-- ASSIGNMENT --
Should any entry seem unclear, still set it down exactly as given, along with all the others.

(Dataset items)
****************************************
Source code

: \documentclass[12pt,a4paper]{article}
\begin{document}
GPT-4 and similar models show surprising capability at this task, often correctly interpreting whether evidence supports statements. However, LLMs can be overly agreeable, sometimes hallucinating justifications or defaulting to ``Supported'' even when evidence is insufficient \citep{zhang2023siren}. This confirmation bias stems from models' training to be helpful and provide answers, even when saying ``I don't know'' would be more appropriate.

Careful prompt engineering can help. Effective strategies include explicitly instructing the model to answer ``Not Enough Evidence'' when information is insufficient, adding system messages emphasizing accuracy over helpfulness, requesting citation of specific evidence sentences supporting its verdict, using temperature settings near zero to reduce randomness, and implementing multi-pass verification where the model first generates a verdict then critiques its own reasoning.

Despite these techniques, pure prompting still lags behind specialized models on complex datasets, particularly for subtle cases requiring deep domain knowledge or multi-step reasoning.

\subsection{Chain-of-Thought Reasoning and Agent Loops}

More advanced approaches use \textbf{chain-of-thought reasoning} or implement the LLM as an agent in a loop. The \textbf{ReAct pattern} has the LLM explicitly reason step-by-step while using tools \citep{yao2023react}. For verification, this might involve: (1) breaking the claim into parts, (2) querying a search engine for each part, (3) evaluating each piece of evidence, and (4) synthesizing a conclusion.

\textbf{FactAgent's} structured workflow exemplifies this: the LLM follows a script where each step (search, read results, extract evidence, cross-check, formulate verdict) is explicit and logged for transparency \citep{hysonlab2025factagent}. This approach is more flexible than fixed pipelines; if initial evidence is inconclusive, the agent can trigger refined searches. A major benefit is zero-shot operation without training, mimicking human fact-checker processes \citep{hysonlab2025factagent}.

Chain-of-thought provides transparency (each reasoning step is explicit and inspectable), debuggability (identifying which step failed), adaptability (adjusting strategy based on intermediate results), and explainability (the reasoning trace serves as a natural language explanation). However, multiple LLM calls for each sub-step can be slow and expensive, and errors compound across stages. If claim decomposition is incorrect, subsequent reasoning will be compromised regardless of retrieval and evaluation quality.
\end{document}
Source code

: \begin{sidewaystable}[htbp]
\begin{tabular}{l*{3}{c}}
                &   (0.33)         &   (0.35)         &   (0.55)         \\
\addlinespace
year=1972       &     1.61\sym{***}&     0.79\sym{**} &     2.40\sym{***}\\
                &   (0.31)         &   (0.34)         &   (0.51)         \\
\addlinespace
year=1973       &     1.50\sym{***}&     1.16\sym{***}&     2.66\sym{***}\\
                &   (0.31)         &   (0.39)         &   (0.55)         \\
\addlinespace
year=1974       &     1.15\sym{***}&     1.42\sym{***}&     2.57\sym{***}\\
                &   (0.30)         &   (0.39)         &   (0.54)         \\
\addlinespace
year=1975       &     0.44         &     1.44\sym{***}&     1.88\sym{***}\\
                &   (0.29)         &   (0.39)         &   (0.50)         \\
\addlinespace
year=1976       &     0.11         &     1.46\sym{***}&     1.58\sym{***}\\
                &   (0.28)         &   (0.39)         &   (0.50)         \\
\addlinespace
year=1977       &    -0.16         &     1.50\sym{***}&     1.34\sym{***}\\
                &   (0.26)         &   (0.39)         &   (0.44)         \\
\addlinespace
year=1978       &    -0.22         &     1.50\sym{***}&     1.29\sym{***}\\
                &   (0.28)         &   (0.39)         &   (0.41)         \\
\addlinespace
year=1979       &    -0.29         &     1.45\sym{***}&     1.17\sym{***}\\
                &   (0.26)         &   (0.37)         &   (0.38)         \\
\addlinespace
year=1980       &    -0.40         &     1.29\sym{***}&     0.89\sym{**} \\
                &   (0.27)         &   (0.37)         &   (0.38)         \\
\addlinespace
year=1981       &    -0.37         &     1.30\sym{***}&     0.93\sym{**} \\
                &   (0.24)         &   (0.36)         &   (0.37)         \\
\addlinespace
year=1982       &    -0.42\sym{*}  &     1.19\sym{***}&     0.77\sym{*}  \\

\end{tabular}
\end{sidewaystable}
****************************************
-- SOLUTION FOR THIS PROBLEM --
Source code

: \documentclass[12pt,a4paper]{article}
\begin{document}
GPT-4 and similar models show surprising capability at this task, often correctly interpreting whether evidence supports statements. However, LLMs can be overly agreeable, sometimes hallucinating justifications or defaulting to ``Supported'' even when evidence is insufficient \citep{zhang2023siren}. This confirmation bias stems from models' training to be helpful and provide answers, even when saying ``I don't know'' would be more appropriate.

Careful prompt engineering can help. Effective strategies include explicitly instructing the model to answer ``Not Enough Evidence'' when information is insufficient, adding system messages emphasizing accuracy over helpfulness, requesting citation of specific evidence sentences supporting its verdict, using temperature settings near zero to reduce randomness, and implementing multi-pass verification where the model first generates a verdict then critiques its own reasoning.

Despite these techniques, pure prompting still lags behind specialized models on complex datasets, particularly for subtle cases requiring deep domain knowledge or multi-step reasoning.

\subsection{Chain-of-Thought Reasoning and Agent Loops}

More advanced approaches use \textbf{chain-of-thought reasoning} or implement the LLM as an agent in a loop. The \textbf{ReAct pattern} has the LLM explicitly reason step-by-step while using tools \citep{yao2023react}. For verification, this might involve: (1) breaking the claim into parts, (2) querying a search engine for each part, (3) evaluating each piece of evidence, and (4) synthesizing a conclusion.

\textbf{FactAgent's} structured workflow exemplifies this: the LLM follows a script where each step (search, read results, extract evidence, cross-check, formulate verdict) is explicit and logged for transparency \citep{hysonlab2025factagent}. This approach is more flexible than fixed pipelines; if initial evidence is inconclusive, the agent can trigger refined searches. A major benefit is zero-shot operation without training, mimicking human fact-checker processes \citep{hysonlab2025factagent}.

Chain-of-thought provides transparency (each reasoning step is explicit and inspectable), debuggability (identifying which step failed), adaptability (adjusting strategy based on intermediate results), and explainability (the reasoning trace serves as a natural language explanation). However, multiple LLM calls for each sub-step can be slow and expensive, and errors compound across stages. If claim decomposition is incorrect, subsequent reasoning will be compromised regardless of retrieval and evaluation quality.
\end{document}
Source code

: \begin{sidewaystable}[htbp]
\begin{tabular}{l*{3}{c}}
                &   (0.33)         &   (0.35)         &   (0.55)         \\
\addlinespace
year=1972       &     1.61\sym{***}&     0.79\sym{**} &     2.40\sym{***}\\
                &   (0.31)         &   (0.34)         &   (0.51)         \\
\addlinespace
year=1973       &     1.50\sym{***}&     1.16\sym{***}&     2.66\sym{***}\\
                &   (0.31)         &   (0.39)         &   (0.55)         \\
\addlinespace
year=1974       &     1.15\sym{***}&     1.42\sym{***}&     2.57\sym{***}\\
                &   (0.30)         &   (0.39)         &   (0.54)         \\
\addlinespace
year=1975       &     0.44         &     1.44\sym{***}&     1.88\sym{***}\\
                &   (0.29)         &   (0.39)         &   (0.50)         \\
\addlinespace
year=1976       &     0.11         &     1.46\sym{***}&     1.58\sym{***}\\
                &   (0.28)         &   (0.39)         &   (0.50)         \\
\addlinespace
year=1977       &    -0.16         &     1.50\sym{***}&     1.34\sym{***}\\
                &   (0.26)         &   (0.39)         &   (0.44)         \\
\addlinespace
year=1978       &    -0.22         &     1.50\sym{***}&     1.29\sym{***}\\
                &   (0.28)         &   (0.39)         &   (0.41)         \\
\addlinespace
year=1979       &    -0.29         &     1.45\sym{***}&     1.17\sym{***}\\
                &   (0.26)         &   (0.37)         &   (0.38)         \\
\addlinespace
year=1980       &    -0.40         &     1.29\sym{***}&     0.89\sym{**} \\
                &   (0.27)         &   (0.37)         &   (0.38)         \\
\addlinespace
year=1981       &    -0.37         &     1.30\sym{***}&     0.93\sym{**} \\
                &   (0.24)         &   (0.36)         &   (0.37)         \\
\addlinespace
year=1982       &    -0.42\sym{*}  &     1.19\sym{***}&     0.77\sym{*}  \\

\end{tabular}
\end{sidewaystable}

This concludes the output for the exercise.